_Given entries_.
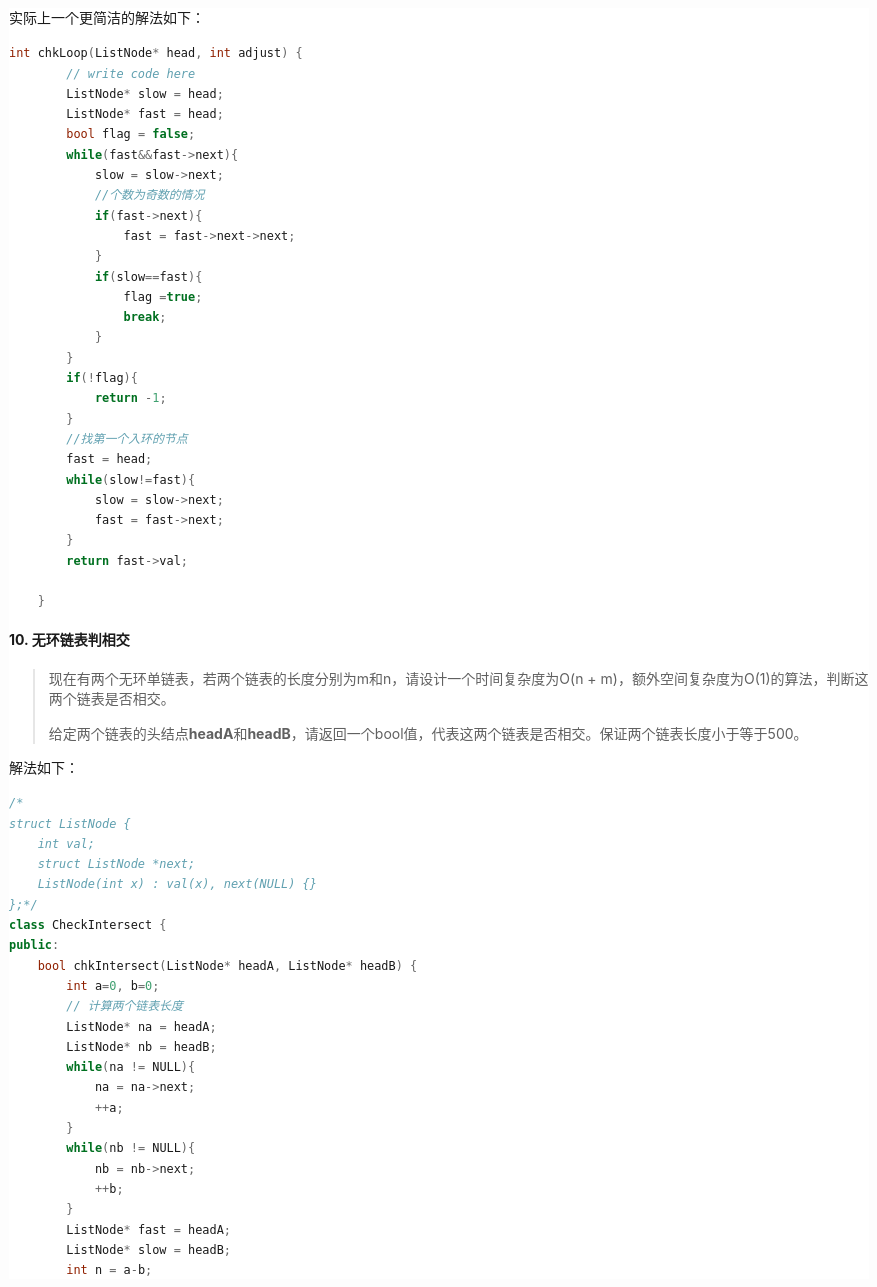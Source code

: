 实际上一个更简洁的解法如下：

```c++
int chkLoop(ListNode* head, int adjust) {
        // write code here
        ListNode* slow = head;
        ListNode* fast = head;
        bool flag = false;
        while(fast&&fast->next){
            slow = slow->next;
            //个数为奇数的情况
            if(fast->next){
                fast = fast->next->next;
            }
            if(slow==fast){
                flag =true;
                break;
            }
        }
        if(!flag){
            return -1;
        }
        //找第一个入环的节点
        fast = head;
        while(slow!=fast){
            slow = slow->next;
            fast = fast->next;
        }
        return fast->val;
          
    }
```

#### 10. 无环链表判相交

> 现在有两个无环单链表，若两个链表的长度分别为m和n，请设计一个时间复杂度为O(n + m)，额外空间复杂度为O(1)的算法，判断这两个链表是否相交。
>
> 给定两个链表的头结点**headA**和**headB**，请返回一个bool值，代表这两个链表是否相交。保证两个链表长度小于等于500。

解法如下：

```c++
/*
struct ListNode {
    int val;
    struct ListNode *next;
    ListNode(int x) : val(x), next(NULL) {}
};*/
class CheckIntersect {
public:
    bool chkIntersect(ListNode* headA, ListNode* headB) {
        int a=0, b=0;
        // 计算两个链表长度
        ListNode* na = headA;
        ListNode* nb = headB;
        while(na != NULL){
            na = na->next;
            ++a;
        }
        while(nb != NULL){
            nb = nb->next;
            ++b;
        }
        ListNode* fast = headA;
        ListNode* slow = headB;
        int n = a-b;
```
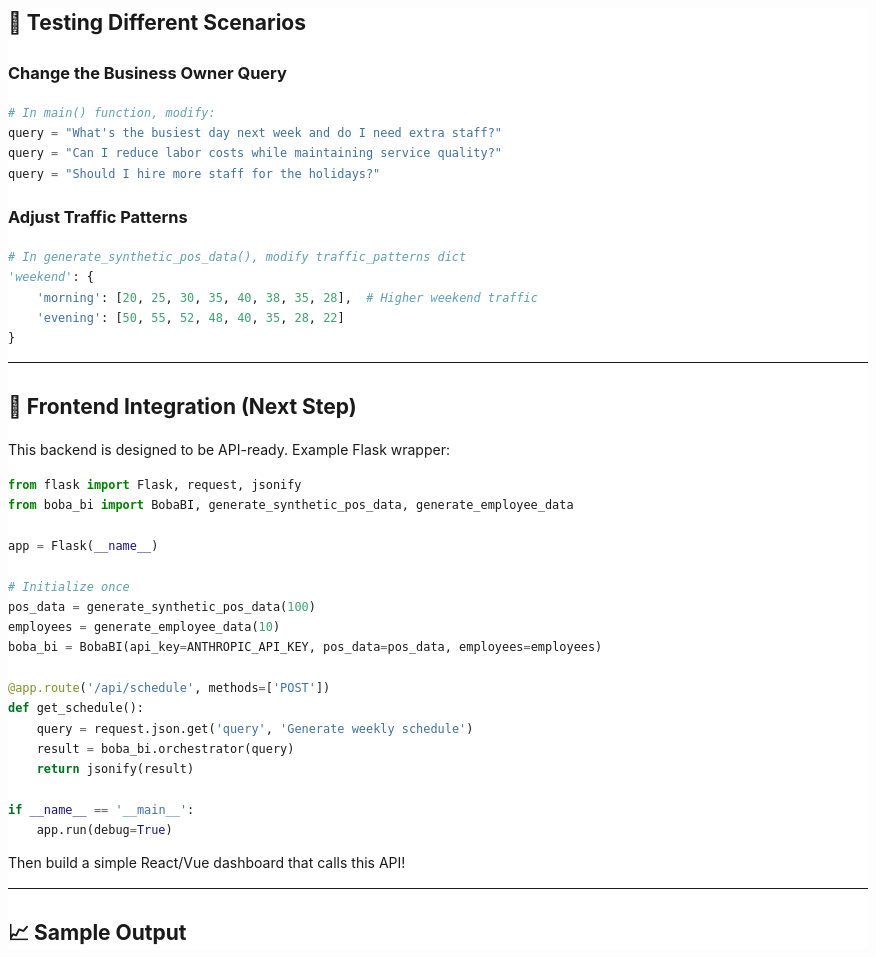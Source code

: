 ## 🧪 Testing Different Scenarios

### Change the Business Owner Query
```python
# In main() function, modify:
query = "What's the busiest day next week and do I need extra staff?"
query = "Can I reduce labor costs while maintaining service quality?"
query = "Should I hire more staff for the holidays?"
```

### Adjust Traffic Patterns
```python
# In generate_synthetic_pos_data(), modify traffic_patterns dict
'weekend': {
    'morning': [20, 25, 30, 35, 40, 38, 35, 28],  # Higher weekend traffic
    'evening': [50, 55, 52, 48, 40, 35, 28, 22]
}
```

---

## 🎨 Frontend Integration (Next Step)

This backend is designed to be API-ready. Example Flask wrapper:

```python
from flask import Flask, request, jsonify
from boba_bi import BobaBI, generate_synthetic_pos_data, generate_employee_data

app = Flask(__name__)

# Initialize once
pos_data = generate_synthetic_pos_data(100)
employees = generate_employee_data(10)
boba_bi = BobaBI(api_key=ANTHROPIC_API_KEY, pos_data=pos_data, employees=employees)

@app.route('/api/schedule', methods=['POST'])
def get_schedule():
    query = request.json.get('query', 'Generate weekly schedule')
    result = boba_bi.orchestrator(query)
    return jsonify(result)

if __name__ == '__main__':
    app.run(debug=True)
```

Then build a simple React/Vue dashboard that calls this API!

---

## 📈 Sample Output
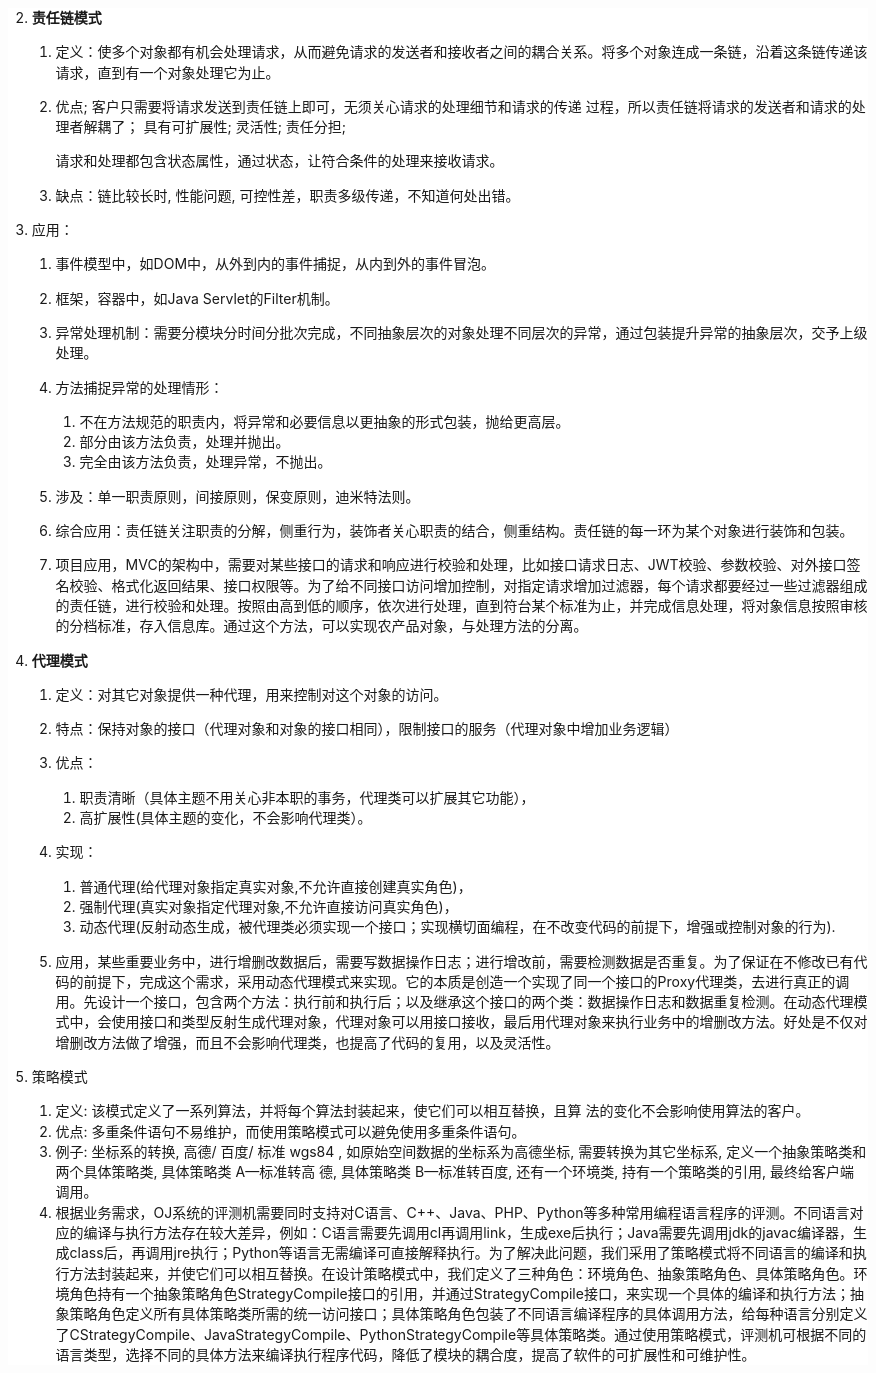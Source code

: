 2. **责任链模式**

   1. 定义：使多个对象都有机会处理请求，从而避免请求的发送者和接收者之间的耦合关系。将多个对象连成一条链，沿着这条链传递该请求，直到有一个对象处理它为止。
   
   2. 优点;  客户只需要将请求发送到责任链上即可，无须关心请求的处理细节和请求的传递 过程，所以责任链将请求的发送者和请求的处理者解耦了； 具有可扩展性; 灵活性; 责任分担;
   
      请求和处理都包含状态属性，通过状态，让符合条件的处理来接收请求。
   
   3. 缺点：链比较长时, 性能问题, 可控性差，职责多级传递，不知道何处出错。
   
4. 应用：
      1. 事件模型中，如DOM中，从外到内的事件捕捉，从内到外的事件冒泡。
      2. 框架，容器中，如Java Servlet的Filter机制。
      3. 异常处理机制：需要分模块分时间分批次完成，不同抽象层次的对象处理不同层次的异常，通过包装提升异常的抽象层次，交予上级处理。
      
   5. 方法捕捉异常的处理情形：
   
      1. 不在方法规范的职责内，将异常和必要信息以更抽象的形式包装，抛给更高层。
      2. 部分由该方法负责，处理并抛出。
      3. 完全由该方法负责，处理异常，不抛出。
   
   6. 涉及：单一职责原则，间接原则，保变原则，迪米特法则。
   
   7. 综合应用：责任链关注职责的分解，侧重行为，装饰者关心职责的结合，侧重结构。责任链的每一环为某个对象进行装饰和包装。
   
   8. 项目应用，MVC的架构中，需要对某些接口的请求和响应进行校验和处理，比如接口请求日志、JWT校验、参数校验、对外接口签名校验、格式化返回结果、接口权限等。为了给不同接口访问增加控制，对指定请求增加过滤器，每个请求都要经过一些过滤器组成的责任链，进行校验和处理。按照由高到低的顺序，依次进行处理，直到符台某个标准为止，并完成信息处理，将对象信息按照审核的分档标准，存入信息库。通过这个方法，可以实现农产品对象，与处理方法的分离。
   
3. **代理模式**

   1. 定义：对其它对象提供一种代理，用来控制对这个对象的访问。
   2. 特点：保持对象的接口（代理对象和对象的接口相同），限制接口的服务（代理对象中增加业务逻辑）
   3. 优点：
      1. 职责清晰（具体主题不用关心非本职的事务，代理类可以扩展其它功能），
      2. 高扩展性(具体主题的变化，不会影响代理类）。
   4. 实现：

      1. 普通代理(给代理对象指定真实对象,不允许直接创建真实角色)，
      2. 强制代理(真实对象指定代理对象,不允许直接访问真实角色)，
      3. 动态代理(反射动态生成，被代理类必须实现一个接口；实现横切面编程，在不改变代码的前提下，增强或控制对象的行为).
   5. 应用，某些重要业务中，进行增删改数据后，需要写数据操作日志；进行增改前，需要检测数据是否重复。为了保证在不修改已有代码的前提下，完成这个需求，采用动态代理模式来实现。它的本质是创造一个实现了同一个接口的Proxy代理类，去进行真正的调用。先设计一个接口，包含两个方法：执行前和执行后；以及继承这个接口的两个类：数据操作日志和数据重复检测。在动态代理模式中，会使用接口和类型反射生成代理对象，代理对象可以用接口接收，最后用代理对象来执行业务中的增删改方法。好处是不仅对增删改方法做了增强，而且不会影响代理类，也提高了代码的复用，以及灵活性。

4. 策略模式 

   1. 定义: 该模式定义了一系列算法，并将每个算法封装起来，使它们可以相互替换，且算 法的变化不会影响使用算法的客户。 
   2. 优点: 多重条件语句不易维护，而使用策略模式可以避免使用多重条件语句。 
   3. 例子: 坐标系的转换, 高德/ 百度/ 标准 wgs84 , 如原始空间数据的坐标系为高德坐标, 需要转换为其它坐标系, 定义一个抽象策略类和两个具体策略类, 具体策略类 A—标准转高 德, 具体策略类 B—标准转百度, 还有一个环境类, 持有一个策略类的引用, 最终给客户端调用。
   4. 根据业务需求，OJ系统的评测机需要同时支持对C语言、C++、Java、PHP、Python等多种常用编程语言程序的评测。不同语言对应的编译与执行方法存在较大差异，例如：C语言需要先调用cl再调用link，生成exe后执行；Java需要先调用jdk的javac编译器，生成class后，再调用jre执行；Python等语言无需编译可直接解释执行。为了解决此问题，我们采用了策略模式将不同语言的编译和执行方法封装起来，并使它们可以相互替换。在设计策略模式中，我们定义了三种角色：环境角色、抽象策略角色、具体策略角色。环境角色持有一个抽象策略角色StrategyCompile接口的引用，并通过StrategyCompile接口，来实现一个具体的编译和执行方法；抽象策略角色定义所有具体策略类所需的统一访问接口；具体策略角色包装了不同语言编译程序的具体调用方法，给每种语言分别定义了CStrategyCompile、JavaStrategyCompile、PythonStrategyCompile等具体策略类。通过使用策略模式，评测机可根据不同的语言类型，选择不同的具体方法来编译执行程序代码，降低了模块的耦合度，提高了软件的可扩展性和可维护性。
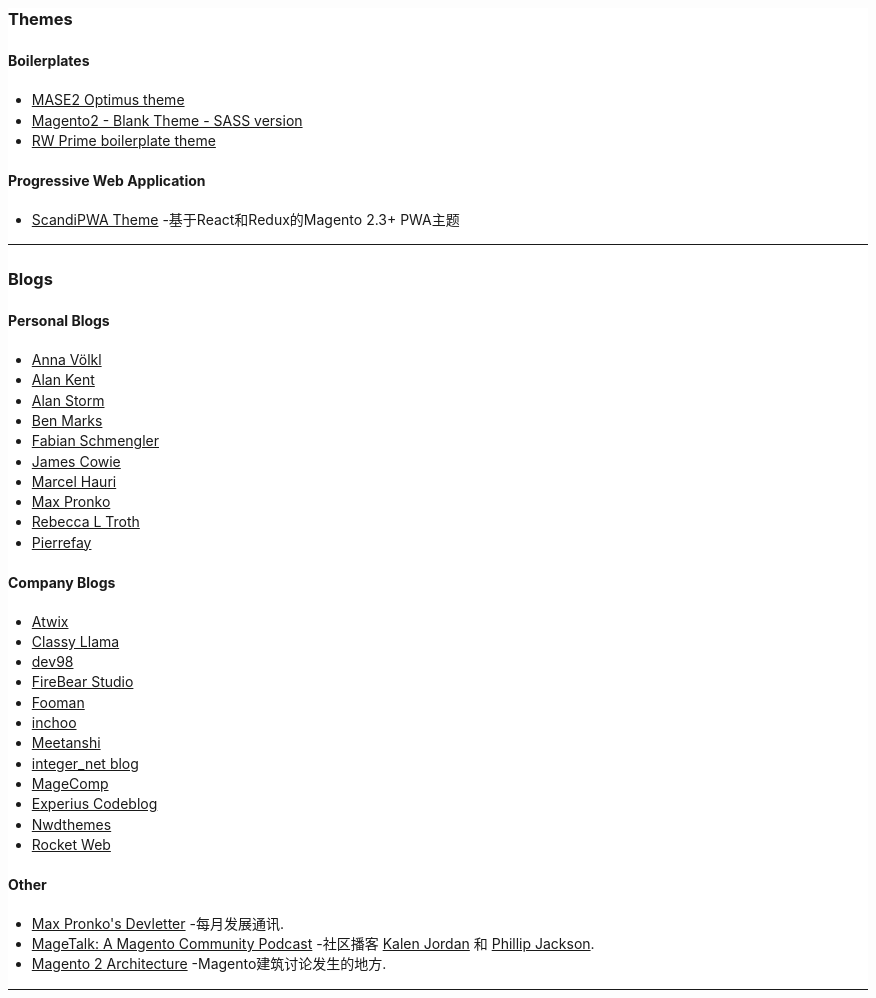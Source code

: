 
### Themes

#### Boilerplates

- [MASE2 Optimus theme](https://github.com/studioemma/magento2-theme-optimus)
- [Magento2 - Blank Theme - SASS version](https://github.com/SnowdogApps/magento2-theme-blank-sass)
- [RW Prime boilerplate theme](https://github.com/rocketweb-fed/magento2-theme-prime)

#### Progressive Web Application

- [ScandiPWA Theme](https://github.com/scandipwa/base-theme) -基于React和Redux的Magento 2.3+ PWA主题

---

### Blogs

#### Personal Blogs

- [Anna Völkl](http://anna.voelkl.at/)
- [Alan Kent](https://alankent.me/)
- [Alan Storm](http://alanstorm.com/category/magento-2/)
- [Ben Marks](http://bhmarks.com/blog/)
- [Fabian Schmengler](https://www.schmengler-se.de/)
- [James Cowie](http://jamescowie.me/)
- [Marcel Hauri](https://blog.hauri.me/)
- [Max Pronko](https://www.maxpronko.com/)
- [Rebecca L Troth](http://rebeccatroth.co.uk/)
- [Pierrefay](https://www.pierrefay.com/en/tag/magento2.html)

#### Company Blogs

- [Atwix](https://www.atwix.com/blog/)
- [Classy Llama](https://www.classyllama.com/blog)
- [dev98](https://dev98.de/)
- [FireBear Studio](https://firebearstudio.com/blog)
- [Fooman](http://store.fooman.co.nz/blog)
- [inchoo](http://inchoo.net/category/magento-2/)
- [Meetanshi](https://meetanshi.com/blog/)
- [integer_net blog](https://www.integer-net.com/blog/)
- [MageComp](https://magecomp.com/blog/category/magento-2/)
- [Experius Codeblog](https://codeblog.experius.nl)
- [Nwdthemes](https://nwdthemes.com/blog/)
- [Rocket Web](https://rocketweb.com/blog)

#### Other

- [Max Pronko's Devletter](https://maxpronko.us13.list-manage.com/subscribe/post?u=1522a03b7b9e6dea003fad97a&id=dc6b454824) -每月发展通讯.
- [MageTalk: A Magento Community Podcast](http://magetalk.com/) -社区播客 [Kalen Jordan](https://commercehero.io/kalenjordan) 和 [Phillip Jackson](https://commercehero.io/philwinkle).
- [Magento 2 Architecture](https://github.com/magento/architecture) -Magento建筑讨论发生的地方.

---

_Directions_.
Whatever else the listing above holds, retype exactly only the lines from the one containing "- [FireBear Studio](https://firebearstudio.com/blog)" to the one containing "- [integer_net blog](https://www.integer-net.com/blog/)", both ends kept.

_Final answer_.
- [FireBear Studio](https://firebearstudio.com/blog)
- [Fooman](http://store.fooman.co.nz/blog)
- [inchoo](http://inchoo.net/category/magento-2/)
- [Meetanshi](https://meetanshi.com/blog/)
- [integer_net blog](https://www.integer-net.com/blog/)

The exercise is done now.